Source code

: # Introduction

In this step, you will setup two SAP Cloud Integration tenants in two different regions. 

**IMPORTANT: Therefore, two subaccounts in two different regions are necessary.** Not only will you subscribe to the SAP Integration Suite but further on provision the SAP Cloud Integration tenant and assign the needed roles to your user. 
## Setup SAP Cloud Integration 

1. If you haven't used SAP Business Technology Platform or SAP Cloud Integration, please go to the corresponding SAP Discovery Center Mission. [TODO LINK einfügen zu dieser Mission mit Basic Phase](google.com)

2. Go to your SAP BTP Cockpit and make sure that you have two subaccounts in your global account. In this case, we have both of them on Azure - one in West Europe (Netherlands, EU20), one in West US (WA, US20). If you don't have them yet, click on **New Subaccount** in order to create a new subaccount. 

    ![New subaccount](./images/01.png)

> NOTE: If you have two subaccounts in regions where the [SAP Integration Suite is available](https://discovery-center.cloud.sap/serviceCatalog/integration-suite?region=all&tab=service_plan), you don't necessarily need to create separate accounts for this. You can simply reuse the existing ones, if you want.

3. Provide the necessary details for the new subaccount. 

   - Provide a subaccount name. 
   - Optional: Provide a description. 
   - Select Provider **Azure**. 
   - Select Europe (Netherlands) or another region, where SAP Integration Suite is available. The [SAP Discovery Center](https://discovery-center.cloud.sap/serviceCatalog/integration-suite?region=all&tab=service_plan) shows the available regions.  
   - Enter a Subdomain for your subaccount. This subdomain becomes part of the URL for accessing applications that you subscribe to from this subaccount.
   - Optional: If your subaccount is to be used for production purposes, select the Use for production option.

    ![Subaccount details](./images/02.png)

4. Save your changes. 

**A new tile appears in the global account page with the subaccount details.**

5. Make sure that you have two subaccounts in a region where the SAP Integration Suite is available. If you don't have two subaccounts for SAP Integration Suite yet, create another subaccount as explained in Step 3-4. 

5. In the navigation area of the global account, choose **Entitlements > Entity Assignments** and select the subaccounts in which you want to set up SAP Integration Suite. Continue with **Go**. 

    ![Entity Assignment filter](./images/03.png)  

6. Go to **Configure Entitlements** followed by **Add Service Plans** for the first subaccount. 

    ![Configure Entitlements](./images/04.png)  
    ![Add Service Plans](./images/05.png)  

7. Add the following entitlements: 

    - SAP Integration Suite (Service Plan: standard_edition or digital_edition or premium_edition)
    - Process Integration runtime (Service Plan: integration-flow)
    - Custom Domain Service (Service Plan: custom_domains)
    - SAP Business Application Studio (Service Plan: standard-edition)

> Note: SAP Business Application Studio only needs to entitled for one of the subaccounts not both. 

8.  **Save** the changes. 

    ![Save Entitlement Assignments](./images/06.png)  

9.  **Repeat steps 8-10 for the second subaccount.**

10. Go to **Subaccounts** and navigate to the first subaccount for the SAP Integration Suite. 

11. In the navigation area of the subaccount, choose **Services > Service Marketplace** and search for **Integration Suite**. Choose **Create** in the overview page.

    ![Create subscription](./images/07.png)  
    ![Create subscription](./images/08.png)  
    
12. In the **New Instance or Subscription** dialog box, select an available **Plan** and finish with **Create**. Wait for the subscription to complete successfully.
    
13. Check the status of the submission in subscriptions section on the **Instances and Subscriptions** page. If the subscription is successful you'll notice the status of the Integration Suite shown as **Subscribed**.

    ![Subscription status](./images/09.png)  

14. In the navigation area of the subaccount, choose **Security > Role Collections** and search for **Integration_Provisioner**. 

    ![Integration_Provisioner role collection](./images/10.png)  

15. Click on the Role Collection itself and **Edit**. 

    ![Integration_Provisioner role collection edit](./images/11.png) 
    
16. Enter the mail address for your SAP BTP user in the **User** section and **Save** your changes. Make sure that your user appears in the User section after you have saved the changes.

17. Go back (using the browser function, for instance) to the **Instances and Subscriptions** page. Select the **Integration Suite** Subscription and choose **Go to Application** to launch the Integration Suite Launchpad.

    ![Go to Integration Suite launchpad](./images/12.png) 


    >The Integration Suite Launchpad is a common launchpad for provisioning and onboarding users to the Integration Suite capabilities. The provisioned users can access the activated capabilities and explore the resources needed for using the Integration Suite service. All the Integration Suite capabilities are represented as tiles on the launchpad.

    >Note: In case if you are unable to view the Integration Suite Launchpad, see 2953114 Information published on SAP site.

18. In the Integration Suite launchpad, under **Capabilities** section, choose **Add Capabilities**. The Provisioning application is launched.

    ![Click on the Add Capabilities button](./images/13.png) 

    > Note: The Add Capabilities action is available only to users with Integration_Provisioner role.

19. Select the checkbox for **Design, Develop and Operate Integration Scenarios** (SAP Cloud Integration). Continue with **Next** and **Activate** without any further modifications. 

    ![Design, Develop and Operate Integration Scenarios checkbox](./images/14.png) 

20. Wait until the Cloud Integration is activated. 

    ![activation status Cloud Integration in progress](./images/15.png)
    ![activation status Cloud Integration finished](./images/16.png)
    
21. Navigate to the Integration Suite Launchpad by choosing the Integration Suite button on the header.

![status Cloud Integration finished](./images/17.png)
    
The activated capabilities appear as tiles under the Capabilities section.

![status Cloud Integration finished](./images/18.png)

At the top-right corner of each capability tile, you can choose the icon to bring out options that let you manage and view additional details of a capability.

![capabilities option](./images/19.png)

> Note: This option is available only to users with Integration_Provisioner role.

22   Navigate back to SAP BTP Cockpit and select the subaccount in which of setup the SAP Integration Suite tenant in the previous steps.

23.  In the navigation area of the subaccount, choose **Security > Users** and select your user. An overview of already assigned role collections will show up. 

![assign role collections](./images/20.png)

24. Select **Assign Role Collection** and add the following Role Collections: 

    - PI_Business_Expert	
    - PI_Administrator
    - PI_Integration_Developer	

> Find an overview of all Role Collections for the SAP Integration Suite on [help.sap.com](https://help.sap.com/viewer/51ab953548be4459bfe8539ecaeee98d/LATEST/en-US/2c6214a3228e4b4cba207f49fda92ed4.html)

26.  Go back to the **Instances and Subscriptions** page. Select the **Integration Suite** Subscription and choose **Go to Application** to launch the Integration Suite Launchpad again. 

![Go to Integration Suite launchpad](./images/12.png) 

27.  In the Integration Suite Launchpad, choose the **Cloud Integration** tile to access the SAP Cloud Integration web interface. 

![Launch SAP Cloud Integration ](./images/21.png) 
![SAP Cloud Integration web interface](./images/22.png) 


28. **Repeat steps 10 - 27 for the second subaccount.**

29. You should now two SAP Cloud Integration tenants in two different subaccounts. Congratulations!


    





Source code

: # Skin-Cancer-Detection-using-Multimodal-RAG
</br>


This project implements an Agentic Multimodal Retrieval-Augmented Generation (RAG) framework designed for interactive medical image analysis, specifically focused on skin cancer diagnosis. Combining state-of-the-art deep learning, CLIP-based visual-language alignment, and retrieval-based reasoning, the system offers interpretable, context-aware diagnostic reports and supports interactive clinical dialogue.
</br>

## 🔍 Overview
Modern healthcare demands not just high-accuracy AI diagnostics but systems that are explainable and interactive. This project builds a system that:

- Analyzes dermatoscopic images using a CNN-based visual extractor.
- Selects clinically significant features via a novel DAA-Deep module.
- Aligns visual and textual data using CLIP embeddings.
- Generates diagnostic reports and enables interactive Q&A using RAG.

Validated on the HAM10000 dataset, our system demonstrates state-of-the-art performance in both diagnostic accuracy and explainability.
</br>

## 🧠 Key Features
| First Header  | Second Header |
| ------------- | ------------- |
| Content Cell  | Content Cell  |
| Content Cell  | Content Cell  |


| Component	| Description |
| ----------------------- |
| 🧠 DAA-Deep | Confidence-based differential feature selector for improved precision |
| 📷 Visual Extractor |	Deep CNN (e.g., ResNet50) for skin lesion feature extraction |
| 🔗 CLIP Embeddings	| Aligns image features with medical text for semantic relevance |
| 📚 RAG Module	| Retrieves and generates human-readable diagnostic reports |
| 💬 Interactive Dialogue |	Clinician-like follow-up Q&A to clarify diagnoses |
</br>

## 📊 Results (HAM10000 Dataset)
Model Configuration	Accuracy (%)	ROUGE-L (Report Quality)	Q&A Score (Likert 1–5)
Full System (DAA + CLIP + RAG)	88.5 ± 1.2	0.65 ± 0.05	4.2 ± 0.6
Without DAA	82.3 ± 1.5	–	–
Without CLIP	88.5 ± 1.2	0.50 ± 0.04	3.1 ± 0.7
§ §
*What you need to do*:
Reproduce exactly, and only, the part of the listing above that begins at the line with "Integration in progress](./images/15.png)" and goes on through the line with "The activated capabilities appear".

*The answer*:
    ![activation status Cloud Integration in progress](./images/15.png)
    ![activation status Cloud Integration finished](./images/16.png)
    
21. Navigate to the Integration Suite Launchpad by choosing the Integration Suite button on the header.

![status Cloud Integration finished](./images/17.png)
    
The activated capabilities appear as tiles under the Capabilities section.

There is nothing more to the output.